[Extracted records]
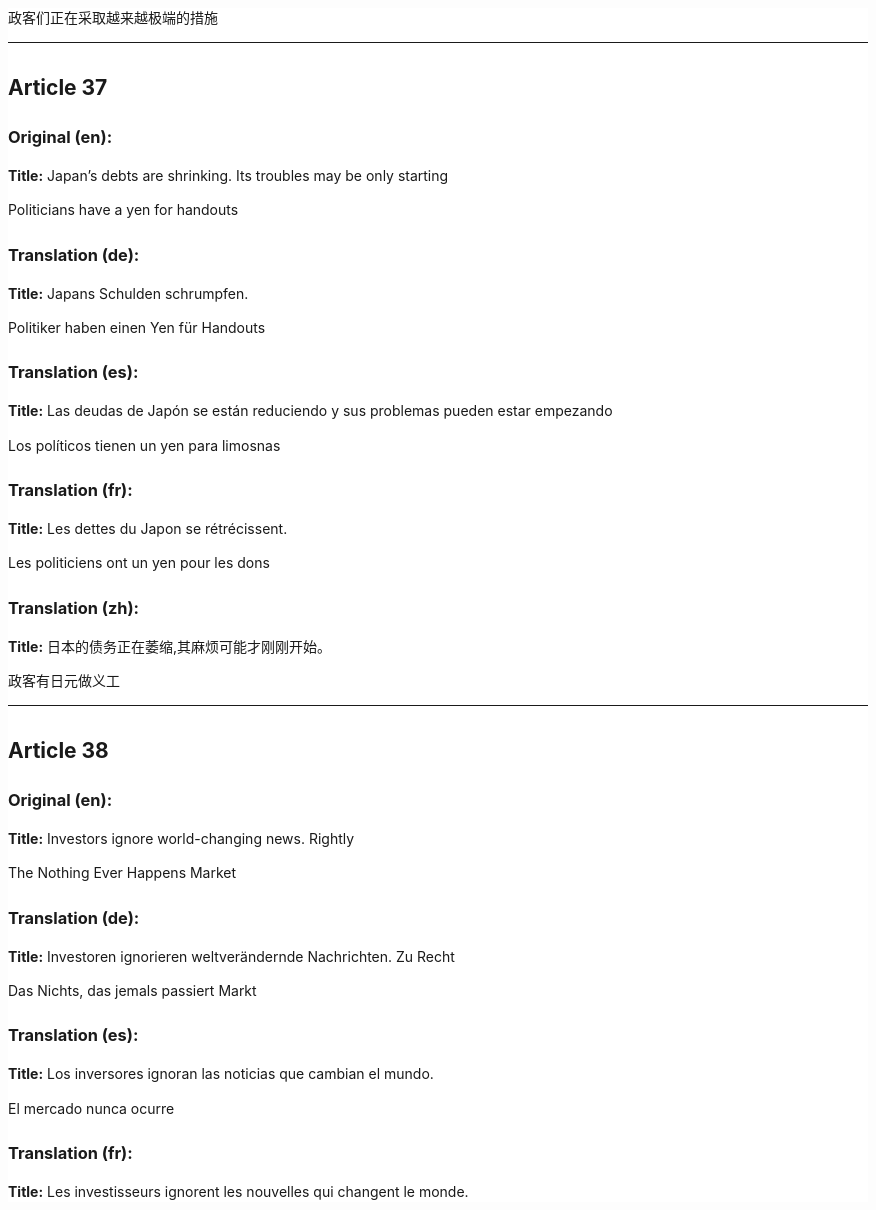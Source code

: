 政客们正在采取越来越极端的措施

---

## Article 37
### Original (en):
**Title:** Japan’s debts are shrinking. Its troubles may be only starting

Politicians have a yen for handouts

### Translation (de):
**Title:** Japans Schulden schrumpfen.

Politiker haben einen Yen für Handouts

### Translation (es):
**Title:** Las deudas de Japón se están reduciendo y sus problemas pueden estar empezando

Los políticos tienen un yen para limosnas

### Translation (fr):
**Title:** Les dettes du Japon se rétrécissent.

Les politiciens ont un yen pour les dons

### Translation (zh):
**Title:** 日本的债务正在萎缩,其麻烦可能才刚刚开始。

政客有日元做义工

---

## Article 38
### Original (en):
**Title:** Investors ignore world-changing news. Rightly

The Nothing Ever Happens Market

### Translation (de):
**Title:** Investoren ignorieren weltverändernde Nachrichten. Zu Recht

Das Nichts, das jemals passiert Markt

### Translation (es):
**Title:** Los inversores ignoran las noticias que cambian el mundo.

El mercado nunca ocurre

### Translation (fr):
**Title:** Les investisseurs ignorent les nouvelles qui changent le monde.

• Try it
Among the records above, repeat exactly the line with "Politicians have a yen for handouts", the line with "world-changing news. Rightly", and every line in between, and only those.

• Output of the exercise
Politicians have a yen for handouts

### Translation (de):
**Title:** Japans Schulden schrumpfen.

Politiker haben einen Yen für Handouts

### Translation (es):
**Title:** Las deudas de Japón se están reduciendo y sus problemas pueden estar empezando

Los políticos tienen un yen para limosnas

### Translation (fr):
**Title:** Les dettes du Japon se rétrécissent.

Les politiciens ont un yen pour les dons

### Translation (zh):
**Title:** 日本的债务正在萎缩,其麻烦可能才刚刚开始。

政客有日元做义工

---

## Article 38
### Original (en):
**Title:** Investors ignore world-changing news. Rightly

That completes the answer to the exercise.